Putting a Price Tag on Airports

Financial analyst Ian Madsen has spent the last two years valuing Canada’s major airports as part of a research project on the sale of Crown assets for the Frontier Centre for Public Policy. In 2019 he calculated that Pearson International Airport could be worth up to $15 billion, making it Canada’s most valuable airport. It’s a significant, if not eye-popping, number. “Of course the Sydney airport is in a much better position,” says Madsen, noting Sydney doesn’t face the same huge debt load or lease payment obligations that burden Canadian airports. “But it shows you what could happen with airports in major Canadian cities if they were on a better commercial footing.”

Madsen valuates Vancouver’s International Airport at between $8 billion and $10 billion; heavily-indebted Calgary International could bring $2 billion. Taking Canada’s airports to market thus offers the opportunity for realizing a substantial source of cash as the federal deficit spirals out of control. If airports could find a way to pay down their debts and eliminate those troublesome federal lease payments, those values could rise significantly, says Madsen in an interview. He suggests any initial private-sector investment should be applied to repaying debt in order to improve the airports’ overall financial situation in the future.

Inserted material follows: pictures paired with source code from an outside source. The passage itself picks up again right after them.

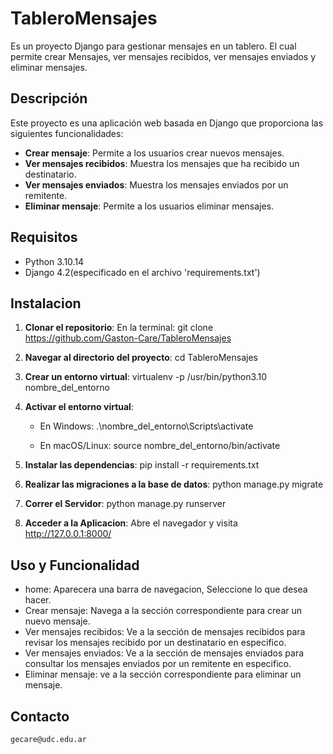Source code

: # TableroMensajes

Es un proyecto Django para gestionar mensajes en un tablero. El cual permite crear Mensajes, ver mensajes recibidos, ver mensajes enviados y eliminar mensajes.

## Descripción

Este proyecto es una aplicación web basada en Django que proporciona las siguientes funcionalidades:
- **Crear mensaje**: Permite a los usuarios crear nuevos mensajes.
- **Ver mensajes recibidos**: Muestra los mensajes que ha recibido un destinatario.
- **Ver mensajes enviados**: Muestra los mensajes enviados por un remitente.
- **Eliminar mensaje**: Permite a los usuarios eliminar mensajes.

## Requisitos

- Python 3.10.14
- Django 4.2(especificado en el archivo 'requirements.txt')

## Instalacion

1. **Clonar el repositorio**:
En la terminal:
   git clone https://github.com/Gaston-Care/TableroMensajes

2. **Navegar al directorio del proyecto**:
    cd TableroMensajes

3. **Crear un entorno virtual**:
    virtualenv -p /usr/bin/python3.10 nombre_del_entorno

4. **Activar el entorno virtual**:

    - En Windows: .\nombre_del_entorno\Scripts\activate

    - En macOS/Linux: source nombre_del_entorno/bin/activate

5. **Instalar las dependencias**:
    pip install -r requirements.txt

6. **Realizar las migraciones a la base de datos**:
    python manage.py migrate

7. **Correr el Servidor**:
    python manage.py runserver

8. **Acceder a la Aplicacion**:
    Abre el navegador y visita http://127.0.0.1:8000/

## Uso y Funcionalidad
- home: Aparecera una barra de navegacion, Seleccione lo que desea hacer.
- Crear mensaje: Navega a la sección correspondiente para crear un nuevo mensaje.
- Ver mensajes recibidos: Ve a la sección de mensajes recibidos para revisar los mensajes recibido por un destinatario en especifico.
- Ver mensajes enviados: Ve a la sección de mensajes enviados para consultar los mensajes enviados por un remitente en especifico.
- Eliminar mensaje: ve a la sección correspondiente para eliminar un mensaje.

## Contacto
    gecare@udc.edu.ar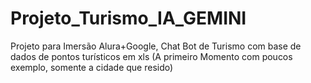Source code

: # Projeto_Turismo_IA_GEMINI
Projeto para Imersão Alura+Google, Chat Bot de Turismo com base de dados de pontos turísticos em xls (A primeiro Momento com poucos exemplo, somente a cidade que resido)
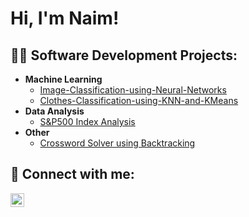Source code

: <h1>Hi, I'm Naim! </h1>

<h2>👨‍💻 Software Development Projects:</h2>

- <b>Machine Learning</b>
  - [Image-Classification-using-Neural-Networks ](https://github.com/naimmoltrasio/Image-Classification-using-Neural-Networks)
  - [Clothes-Classification-using-KNN-and-KMeans ](https://github.com/naimmoltrasio/Clothes-Classification-using-Machine-Learning)
- <b>Data Analysis</b>
  - [S&P500 Index Analysis](https://github.com/naimmoltrasio/SP500-Stock-Market-Analysis)
- <b>Other</b>
  - [Crossword Solver using Backtracking](https://github.com/naimmoltrasio/Crossword-Solver-with-Backtracking-Algorithm)

<h2> 🤳 Connect with me:</h2>

[<img align="left" alt="NaimMoltrasio | LinkedIn" width="22px" src="https://cdn.jsdelivr.net/npm/simple-icons@v3/icons/linkedin.svg" />][linkedin]

[linkedin]: [https://linkedin.com/in/naimmoltrasio](https://www.linkedin.com/in/naimmoltrasio/)


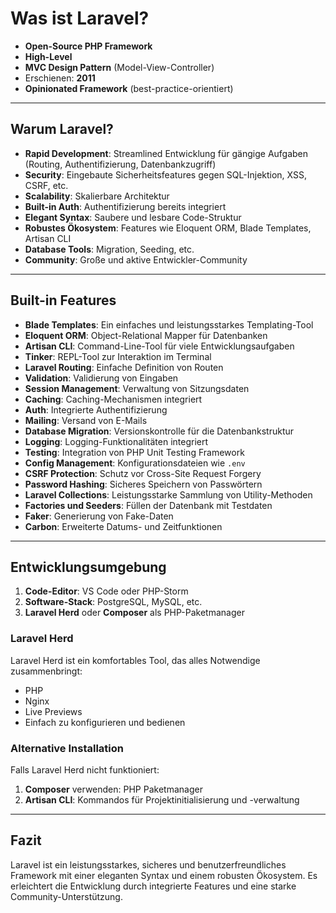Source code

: # Was ist Laravel?

- **Open-Source PHP Framework**  
- **High-Level**  
- **MVC Design Pattern** (Model-View-Controller)  
- Erschienen: **2011**  
- **Opinionated Framework** (best-practice-orientiert)

---

## Warum Laravel?

- **Rapid Development**: Streamlined Entwicklung für gängige Aufgaben (Routing, Authentifizierung, Datenbankzugriff)
- **Security**: Eingebaute Sicherheitsfeatures gegen SQL-Injektion, XSS, CSRF, etc.
- **Scalability**: Skalierbare Architektur
- **Built-in Auth**: Authentifizierung bereits integriert
- **Elegant Syntax**: Saubere und lesbare Code-Struktur
- **Robustes Ökosystem**: Features wie Eloquent ORM, Blade Templates, Artisan CLI
- **Database Tools**: Migration, Seeding, etc.
- **Community**: Große und aktive Entwickler-Community

---

## Built-in Features

- **Blade Templates**: Ein einfaches und leistungsstarkes Templating-Tool
- **Eloquent ORM**: Object-Relational Mapper für Datenbanken
- **Artisan CLI**: Command-Line-Tool für viele Entwicklungsaufgaben
- **Tinker**: REPL-Tool zur Interaktion im Terminal
- **Laravel Routing**: Einfache Definition von Routen
- **Validation**: Validierung von Eingaben
- **Session Management**: Verwaltung von Sitzungsdaten
- **Caching**: Caching-Mechanismen integriert
- **Auth**: Integrierte Authentifizierung
- **Mailing**: Versand von E-Mails
- **Database Migration**: Versionskontrolle für die Datenbankstruktur
- **Logging**: Logging-Funktionalitäten integriert
- **Testing**: Integration von PHP Unit Testing Framework
- **Config Management**: Konfigurationsdateien wie `.env`
- **CSRF Protection**: Schutz vor Cross-Site Request Forgery
- **Password Hashing**: Sicheres Speichern von Passwörtern
- **Laravel Collections**: Leistungsstarke Sammlung von Utility-Methoden
- **Factories und Seeders**: Füllen der Datenbank mit Testdaten
- **Faker**: Generierung von Fake-Daten
- **Carbon**: Erweiterte Datums- und Zeitfunktionen

---

## Entwicklungsumgebung

1. **Code-Editor**: VS Code oder PHP-Storm
2. **Software-Stack**: PostgreSQL, MySQL, etc.
3. **Laravel Herd** oder **Composer** als PHP-Paketmanager

### Laravel Herd
Laravel Herd ist ein komfortables Tool, das alles Notwendige zusammenbringt:
- PHP
- Nginx
- Live Previews
- Einfach zu konfigurieren und bedienen

### Alternative Installation
Falls Laravel Herd nicht funktioniert:
1. **Composer** verwenden: PHP Paketmanager
2. **Artisan CLI**: Kommandos für Projektinitialisierung und -verwaltung

---

## Fazit
Laravel ist ein leistungsstarkes, sicheres und benutzerfreundliches Framework mit einer eleganten Syntax und einem robusten Ökosystem. Es erleichtert die Entwicklung durch integrierte Features und eine starke Community-Unterstützung.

With the ongoing frenzy in Sydney revealing a healthy appetite among large global institutional investors for airport deals, Madsen figures now is a good time to begin the process in Canada. In fact, there may not be much choice. “The Canadian model is not sustainable,” the financial analyst concludes. Scott agrees. “The pandemic has placed huge pressure on the local airport authorities” says the airport designer. “Instead of paying down their debt, they’ve been piling it on – creating huge liabilities.”

Scott figures this mounting pressure could soon rupture the status quo and force the government’s hand. Early evidence of looming distress may be seen in a recent request for interest from investors by Toronto’s small, city-owned Billy Bishop Airport, located on an island near the downtown core. “Here we have a situation where there’s no revenue coming in, and they need someone to come in and take it over,” says Scott. The airport has been closed since March 2020 and plans to reopen next month.

If the underlying problems nagging Canada’s airports – high debt, exorbitant lease payments and political aversion – can be overcome, there’s great value waiting to be unlocked, says the Reason Foundation’s Poole, who will soon release his own valuation report on the prospects for privatizing 35 U.S. airports. “If investors are willing to put their money in airports in Peru, Chile, Colombia, India and elsewhere, they would clearly welcome an opportunity to invest in similar long-term assets in a highly-developed country such as Canada,” says Poole. “Canada and the U.S. are really the last two untapped markets [for airport privatization] in the world.”

Given the demonstrated investor excitement for Sydney’s airport, and with Canadian taxpayers coming to the end of their ability to fund massive federal subsidies and bailouts, now is the time to start talking about bringing Canada’s airports into the modern age.

Peter Shawn Taylor is senior features editor at C2C Journal. He lives in Waterloo, Ontario.